Muhammed Salih, İsrail ile iş birliği yapmak suçlamasıyla gözaltına alındı (Sosyal medya)Muhammed Salih, İsrail ile iş birliği yapmak suçlamasıyla gözaltına alındı (Sosyal medya)

Askeri mahkemenin hükümet komiseri Yargıç Fadi Akiki, Salih'i ve soruşturmada yer alan diğer kişileri ‘İsrail düşmanıyla iş birliği yapmak, entrika çevirmek ve sivillerin öldürülmesine neden olan bilgileri sağlamak’ suçlarıyla itham etti.
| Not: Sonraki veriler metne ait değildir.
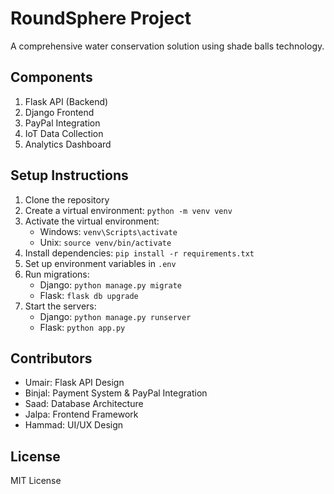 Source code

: # RoundSphere Project

A comprehensive water conservation solution using shade balls technology.

## Components

1. Flask API (Backend)
2. Django Frontend
3. PayPal Integration
4. IoT Data Collection
5. Analytics Dashboard

## Setup Instructions

1. Clone the repository
2. Create a virtual environment: `python -m venv venv`
3. Activate the virtual environment:
   - Windows: `venv\Scripts\activate`
   - Unix: `source venv/bin/activate`
4. Install dependencies: `pip install -r requirements.txt`
5. Set up environment variables in `.env`
6. Run migrations:
   - Django: `python manage.py migrate`
   - Flask: `flask db upgrade`
7. Start the servers:
   - Django: `python manage.py runserver`
   - Flask: `python app.py`

## Contributors

- Umair: Flask API Design
- Binjal: Payment System & PayPal Integration
- Saad: Database Architecture
- Jalpa: Frontend Framework
- Hammad: UI/UX Design

## License

MIT License
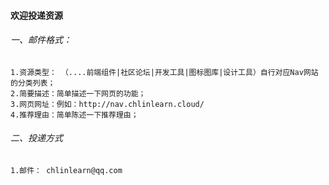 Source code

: #### 欢迎投递资源


###### 一、邮件格式：
    1.资源类型： （....前端组件|社区论坛|开发工具|图标图库|设计工具）自行对应Nav网站的分类列表；
    2.简要描述：简单描述一下网页的功能；
    3.网页网址：例如：http://nav.chlinlearn.cloud/
    4.推荐理由：简单陈述一下推荐理由；

###### 二、投递方式
    1.邮件： chlinlearn@qq.com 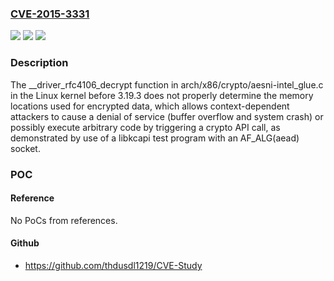 ### [CVE-2015-3331](https://cve.mitre.org/cgi-bin/cvename.cgi?name=CVE-2015-3331)
![](https://img.shields.io/static/v1?label=Product&message=n%2Fa&color=blue)
![](https://img.shields.io/static/v1?label=Version&message=n%2Fa&color=blue)
![](https://img.shields.io/static/v1?label=Vulnerability&message=n%2Fa&color=brighgreen)

### Description

The __driver_rfc4106_decrypt function in arch/x86/crypto/aesni-intel_glue.c in the Linux kernel before 3.19.3 does not properly determine the memory locations used for encrypted data, which allows context-dependent attackers to cause a denial of service (buffer overflow and system crash) or possibly execute arbitrary code by triggering a crypto API call, as demonstrated by use of a libkcapi test program with an AF_ALG(aead) socket.

### POC

#### Reference
No PoCs from references.

#### Github
- https://github.com/thdusdl1219/CVE-Study

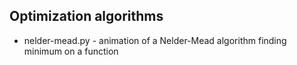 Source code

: ## Optimization algorithms
- nelder-mead.py - animation of a Nelder-Mead algorithm finding minimum on a function
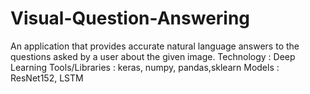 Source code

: # Visual-Question-Answering
An application that provides accurate natural language answers to the questions asked by a user about the given image. Technology : Deep Learning Tools/Libraries : keras, numpy, pandas,sklearn Models : ResNet152, LSTM 
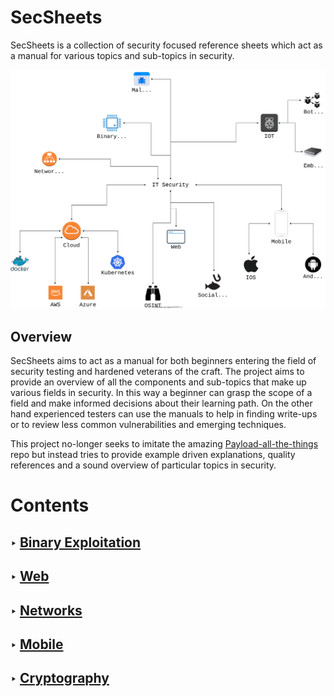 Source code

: SecSheets
==========

SecSheets is a collection of security focused reference sheets which act as a manual for various topics and sub-topics in security. 


![IT Security As A Field](./SecurityFieldDiagram.svg)


## Overview

SecSheets aims to act as a manual for both beginners entering the field of security testing and hardened 
veterans of the craft. The project aims to provide an overview of all the components and sub-topics that make up various fields in security. In this way a beginner can grasp the scope of a field and make informed decisions about their learning path. On the other hand experienced testers can use the manuals to help in finding write-ups or to review less common vulnerabilities and emerging techniques.

This project no-longer seeks to imitate the amazing [Payload-all-the-things](#) repo but instead tries to provide example driven explanations, quality references and a sound overview of particular topics in security.

# Contents

## ‣ [Binary Exploitation](./Binary%20Exploitation/README.md) 
## ‣ [Web](./Web/README.md)
## ‣ [Networks](./Networks/README.md)
## ‣ [Mobile](./Mobile/README.md)
## ‣ [Cryptography](./Cryptography/README.md)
Salih'i birinci askeri soruşturma hâkimi Fadi Savan'a sevk ederek sorgulanmasını ve hakkında tutuklama emri çıkarılmasını talep etti.

Muhammed Salih'in gözaltına alınması ne ilk ne de son. Zira Lübnan ile İsrail arasındaki ateşkesin yürürlüğe girmesinden bu yana ajanlar olgusu ortaya çıkmaya başladı ve yuvarlanan bir kartopuna dönüştü. Adli kaynak, ‘Salih'in gözaltına alınmasıyla birlikte İsrail adına casusluk yapmak suçlamasıyla gözaltına alınanların sayısının 21'e yükseldiğini, 13 Lübnanlı, 6 Suriyeli ve 2 Filistinlinin gözaltında olduğunu ve askeri mahkemede soruşturma hakimleri önünde sorguya tabi tutulduklarını’ belirtti. Kaynak, “Bazıları savaş döneminde, yani Hizbullah'ın Gazze Şeridi'ne destek için cephe açtığı 8 Ekim 2023'ten sonra Mossad tarafından işe alındı, diğerleri ise savaştan önce ” ifadesini kullandı.